In 1853, one adobe hut stood on the site that became Hollywood. By 1870, an
agricultural community flourished in the area with thriving crops. A locally popular
etymology is that the name "Hollywood" traces to the ample stands of native Toyon or
"California Holly", that cover the hillsides with clusters of bright red berries each winter.
But this and accounts of the name coming from imported holly then growing in the area,
are not confirmed. The name Hollywood was coined by H. J. Whitley,[6] the Father of
Hollywood. He and his wife, Gigi, came up with the name while on their honeymoon,
according to Margaret Virginia Whitley's memoir.[6] Another story refers the name to
Harvey Wilcox, who bought land in the area for development of homes. His wife,
Daeida, met a woman on a train who mentioned that she had named her Ohio summer
home Hollywood. Daeide, who liked the name, gave it to their new development.

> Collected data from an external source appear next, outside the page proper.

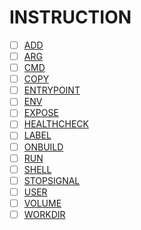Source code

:# INSTRUCTION
- [ ] [ADD](https://github.com/thetaru/memorandum/tree/master/OS/Linux/CentOS8/Docker/dockerfile/INSTRUCTION/ADD)
- [ ] [ARG](https://github.com/thetaru/memorandum/tree/master/OS/Linux/CentOS8/Docker/dockerfile/INSTRUCTION/ARG)
- [ ] [CMD](https://github.com/thetaru/memorandum/tree/master/OS/Linux/CentOS8/Docker/dockerfile/INSTRUCTION/CMD)
- [ ] [COPY](https://github.com/thetaru/memorandum/tree/master/OS/Linux/CentOS8/Docker/dockerfile/INSTRUCTION/COPY)
- [ ] [ENTRYPOINT](https://github.com/thetaru/memorandum/tree/master/OS/Linux/CentOS8/Docker/dockerfile/INSTRUCTION/ENTRYPOINT)
- [ ] [ENV](https://github.com/thetaru/memorandum/tree/master/OS/Linux/CentOS8/Docker/dockerfile/INSTRUCTION/ENV)
- [ ] [EXPOSE](https://github.com/thetaru/memorandum/tree/master/OS/Linux/CentOS8/Docker/dockerfile/INSTRUCTION/EXPOSE)
- [ ] [HEALTHCHECK](https://github.com/thetaru/memorandum/tree/master/OS/Linux/CentOS8/Docker/dockerfile/INSTRUCTION/HEALTHCHECK)
- [ ] [LABEL](https://github.com/thetaru/memorandum/tree/master/OS/Linux/CentOS8/Docker/dockerfile/INSTRUCTION/LABEL)
- [ ] [ONBUILD](https://github.com/thetaru/memorandum/tree/master/OS/Linux/CentOS8/Docker/dockerfile/INSTRUCTION/ONBUILD)
- [ ] [RUN](https://github.com/thetaru/memorandum/tree/master/OS/Linux/CentOS8/Docker/dockerfile/INSTRUCTION/RUN)
- [ ] [SHELL](https://github.com/thetaru/memorandum/tree/master/OS/Linux/CentOS8/Docker/dockerfile/INSTRUCTION/SHELL)
- [ ] [STOPSIGNAL](https://github.com/thetaru/memorandum/tree/master/OS/Linux/CentOS8/Docker/dockerfile/INSTRUCTION/STOPSIGNAL)
- [ ] [USER](https://github.com/thetaru/memorandum/tree/master/OS/Linux/CentOS8/Docker/dockerfile/INSTRUCTION/USER)
- [ ] [VOLUME](https://github.com/thetaru/memorandum/tree/master/OS/Linux/CentOS8/Docker/dockerfile/INSTRUCTION/VOLUME)
- [ ] [WORKDIR](https://github.com/thetaru/memorandum/tree/master/OS/Linux/CentOS8/Docker/dockerfile/INSTRUCTION/WORKDIR)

The
name first appeared on the Wilcox's map of the subdivision, filed with the county
recorder on February 1, 1887.[7]

According to Jordan Maxwell, the name "Hollywood" is a reference to Druidic magic


wands - both the wands and the Hollywood film industry being used to manipulate
people.[citation needed]

By 1900, the community then called Cahuenga had a post office, newspaper, hotel and
two markets, along with a population of 500. LA, with a population of 100,000 people at
the time, lay 7 miles east through the citrus groves. A single-track streetcar line ran
down the middle of Prospect Avenue from it, but service was infrequent and the trip took
two hours. The old citrus fruit packing house would be converted into a livery stable,
improving transportation for the inhabitants of Hollywood.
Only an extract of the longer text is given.